Is there any amount of
money that would satisfy the hawks and the neoconservatives? Even adjusted
for inflation,
military spending is 17% higher now than when Obama took office. Even the
worst case scenarios of Obama’s “cuts”, adjusted for
inflation, still put outlays at 2007 levels, which are 40% higher than a
decade ago. Our total spending on overseas adventurism and nation building
equals more than the next 13 highest spending countries in the world
combined. Even if we were to slash our military budget in half, we would
still be the world’s dominant military power, by far.
In reality, the military
industrial complex that President Eisenhower warned us about has become every
bit the voracious monolith he feared. It wastes as much as any other arm of
government, if not more, because it knows it can depend on unlimited blank
checks from a terrified Congress.
Mr.
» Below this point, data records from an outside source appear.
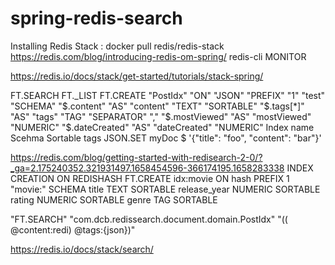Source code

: # spring-redis-search
Installing Redis Stack : docker pull redis/redis-stack
https://redis.com/blog/introducing-redis-om-spring/
redis-cli MONITOR

https://redis.io/docs/stack/get-started/tutorials/stack-spring/

FT.SEARCH
FT._LIST
FT.CREATE "PostIdx" "ON" "JSON" "PREFIX" "1" "test" "SCHEMA" "$.content" "AS" "content" "TEXT" "SORTABLE" "$.tags[*]" "AS" "tags" "TAG" "SEPARATOR" "," "$.mostViewed" "AS" "mostViewed" "NUMERIC" "$.dateCreated" "AS" "dateCreated" "NUMERIC"
Index name
Scehma
Sortable
tags
JSON.SET myDoc $ '{"title": "foo", "content": "bar"}'

https://redis.com/blog/getting-started-with-redisearch-2-0/?_ga=2.175240352.321931497.1658454596-366174195.1658283338
INDEX CREATION ON REDISHASH
FT.CREATE idx:movie ON hash PREFIX 1 "movie:" SCHEMA title TEXT SORTABLE release_year NUMERIC SORTABLE rating NUMERIC SORTABLE genre TAG SORTABLE

"FT.SEARCH" "com.dcb.redissearch.document.domain.PostIdx" "(( @content:redi) @tags:{json})"

https://redis.io/docs/stack/search/
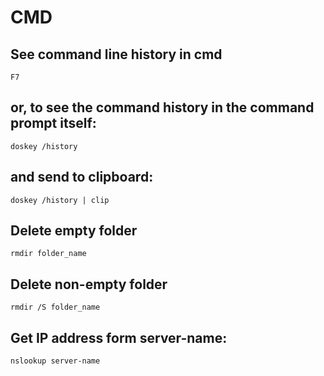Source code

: # CMD

## See command line history in cmd
`F7`

## or, to see the command history in the command prompt itself:
`doskey /history`

## and send to clipboard:
`doskey /history | clip`

## Delete empty folder
`rmdir folder_name`

## Delete non-empty folder
`rmdir /S folder_name`

## Get IP address form server-name:
`nslookup server-name`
Bandow
concludes that America is more secure today than at any point since before
WWII, and that military outlays should be reduced accordingly. We should, Mr.
Bandow argues,
“stop garrisoning the globe, subsidizing rich friends, and
reconstructing poor enemies. Instead, it’s about time Washington
focused on defending American and its people.”
I couldn’t agree
more. Wasting money on overseas adventurism and nation building threatens our
national security by massively contributing to our debt. Both welfare and
warfare spending are tipping our economy into a serious currency and debt
crisis. We can afford no sacred cows in our budget. One only has to look to
the violence and civil unrest in Greece and ask – is that the sort of
security we envision for our nation’s future?